# Fine tune text embeddings
[basic](https://huggingface.co/blog/how-to-train-sentence-transformers)

# Imports

In [9]:
!pip install sentence-transformers datasets -qqq

In [10]:
from sentence_transformers import SentenceTransformer
from datasets import load_dataset

# Initiate

In [5]:
model_id = "sentence-transformers/all-MiniLM-L6-v2"
model = SentenceTransformer(model_id)

modules.json: 100%|██████████| 349/349 [00:00<00:00, 837kB/s]
config_sentence_transformers.json: 100%|██████████| 116/116 [00:00<00:00, 1.07MB/s]
README.md: 100%|██████████| 10.7k/10.7k [00:00<00:00, 40.8MB/s]
sentence_bert_config.json: 100%|██████████| 53.0/53.0 [00:00<00:00, 529kB/s]
config.json: 100%|██████████| 612/612 [00:00<00:00, 2.60MB/s]
pytorch_model.bin: 100%|██████████| 90.9M/90.9M [00:08<00:00, 11.0MB/s]
tokenizer_config.json: 100%|██████████| 350/350 [00:00<00:00, 3.73MB/s]
vocab.txt: 100%|██████████| 232k/232k [00:00<00:00, 9.18MB/s]
tokenizer.json: 100%|██████████| 466k/466k [00:00<00:00, 8.62MB/s]
special_tokens_map.json: 100%|██████████| 112/112 [00:00<00:00, 910kB/s]
1_Pooling/config.json: 100%|██████████| 190/190 [00:00<00:00, 1.47MB/s]


# Datasets

- In all cases, negatives are implicitly created, whether we provide them or not. The negatives are created by the model itself, and are the other documents in the batch. This is why we don't need to provide negatives in the dataset.
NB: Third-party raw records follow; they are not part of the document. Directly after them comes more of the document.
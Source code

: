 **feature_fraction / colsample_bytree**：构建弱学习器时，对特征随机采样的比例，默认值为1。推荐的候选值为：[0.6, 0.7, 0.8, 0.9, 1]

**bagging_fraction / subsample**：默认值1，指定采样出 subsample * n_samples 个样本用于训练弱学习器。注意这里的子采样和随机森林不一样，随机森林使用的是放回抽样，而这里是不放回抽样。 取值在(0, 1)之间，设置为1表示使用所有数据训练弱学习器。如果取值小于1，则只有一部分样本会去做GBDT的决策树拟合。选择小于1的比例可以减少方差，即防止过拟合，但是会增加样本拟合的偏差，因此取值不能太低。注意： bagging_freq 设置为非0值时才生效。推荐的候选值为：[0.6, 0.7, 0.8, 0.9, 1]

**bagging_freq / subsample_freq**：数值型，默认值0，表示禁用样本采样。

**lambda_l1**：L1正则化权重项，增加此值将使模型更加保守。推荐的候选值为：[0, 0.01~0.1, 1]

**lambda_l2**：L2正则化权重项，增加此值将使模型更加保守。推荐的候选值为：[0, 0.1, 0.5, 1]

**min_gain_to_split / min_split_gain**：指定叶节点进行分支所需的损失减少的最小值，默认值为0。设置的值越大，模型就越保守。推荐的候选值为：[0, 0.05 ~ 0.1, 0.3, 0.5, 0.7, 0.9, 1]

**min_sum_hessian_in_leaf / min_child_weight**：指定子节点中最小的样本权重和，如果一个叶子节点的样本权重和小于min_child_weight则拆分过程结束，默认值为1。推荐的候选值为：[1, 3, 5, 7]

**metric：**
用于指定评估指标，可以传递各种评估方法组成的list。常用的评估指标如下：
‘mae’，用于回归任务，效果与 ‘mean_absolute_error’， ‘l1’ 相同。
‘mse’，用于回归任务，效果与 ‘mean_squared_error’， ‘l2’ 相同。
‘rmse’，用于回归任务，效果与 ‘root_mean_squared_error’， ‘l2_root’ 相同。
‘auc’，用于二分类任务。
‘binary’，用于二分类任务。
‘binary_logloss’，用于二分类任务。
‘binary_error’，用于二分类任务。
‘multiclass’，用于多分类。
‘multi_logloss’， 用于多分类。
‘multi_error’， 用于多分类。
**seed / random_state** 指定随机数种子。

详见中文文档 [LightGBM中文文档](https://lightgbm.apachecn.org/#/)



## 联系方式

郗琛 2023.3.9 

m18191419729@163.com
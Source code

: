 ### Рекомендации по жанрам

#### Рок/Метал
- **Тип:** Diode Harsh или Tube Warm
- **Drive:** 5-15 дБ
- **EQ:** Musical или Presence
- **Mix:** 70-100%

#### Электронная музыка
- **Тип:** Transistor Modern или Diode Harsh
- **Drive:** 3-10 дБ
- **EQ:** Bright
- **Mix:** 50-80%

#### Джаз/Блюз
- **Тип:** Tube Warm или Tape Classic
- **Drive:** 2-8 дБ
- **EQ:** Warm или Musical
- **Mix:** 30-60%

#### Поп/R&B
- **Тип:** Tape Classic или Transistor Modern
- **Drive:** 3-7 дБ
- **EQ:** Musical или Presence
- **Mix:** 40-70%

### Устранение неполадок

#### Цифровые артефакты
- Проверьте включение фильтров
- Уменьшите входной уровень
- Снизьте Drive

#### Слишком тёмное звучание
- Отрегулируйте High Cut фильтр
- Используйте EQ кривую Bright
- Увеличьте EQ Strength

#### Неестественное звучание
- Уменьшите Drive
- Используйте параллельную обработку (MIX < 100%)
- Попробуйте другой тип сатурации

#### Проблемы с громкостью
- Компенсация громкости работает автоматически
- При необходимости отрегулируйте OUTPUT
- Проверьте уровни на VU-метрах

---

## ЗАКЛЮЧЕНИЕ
When we provide the explicit negatives, the model will use them instead of the implicit negatives.

| dataset_structure           | examples                                                                          | loss                                                                                                | application                                                           |
|-----------------------------|-----------------------------------------------------------------------------------|-----------------------------------------------------------------------------------------------------|-----------------------------------------------------------------------|
| <query, document, label>    | snli                                                                              | ContrastiveLoss; SoftmaxLoss; CosineSimilarityLoss                                                  | natural language inference (NLI) {entailment, netural, contradiciton} |
| <query, document>           | embedding-data/flickr30k_captions_quintets; embedding-data/coco_captions_quintets | MultipleNegativesRankingLoss; MegaBatchMarginLoss                                                   | natural language inference (NLI) {entailment}                         |
| <query, class>              | trec; yahoo_answers_topics                                                        | BatchHardTripletLoss; BatchAllTripletLoss; BatchHardSoftMarginTripletLoss; BatchSemiHardTripletLoss |                                                                       |
| <query, document, negative> | embedding-data/QQP_triplets                                                       | TripletLoss;                                                                                        |                                                                       |

In [11]:
dataset_id = "embedding-data/QQP_triplets"
dataset = load_dataset(dataset_id)

Downloading readme: 100%|██████████| 6.27k/6.27k [00:00<00:00, 26.8MB/s]
Downloading data: 100%|██████████| 183M/183M [00:19<00:00, 9.40MB/s] 
Generating train split: 101762 examples [00:00, 254111.56 examples/s]


In [20]:
print(f"- The {dataset_id} dataset has {dataset['train'].num_rows} examples.")
print(
    f"- Each example is a {type(dataset['train'][0])} with a {type(dataset['train'][0]['set'])} as value."
)
sample = dataset["train"][-1]
print(f"- Examples look like this: {sample}")
print(f"- Positives: {len(sample.get('set').get('pos'))}")
print(f"- Negatives: {len(sample.get('set').get('neg'))}")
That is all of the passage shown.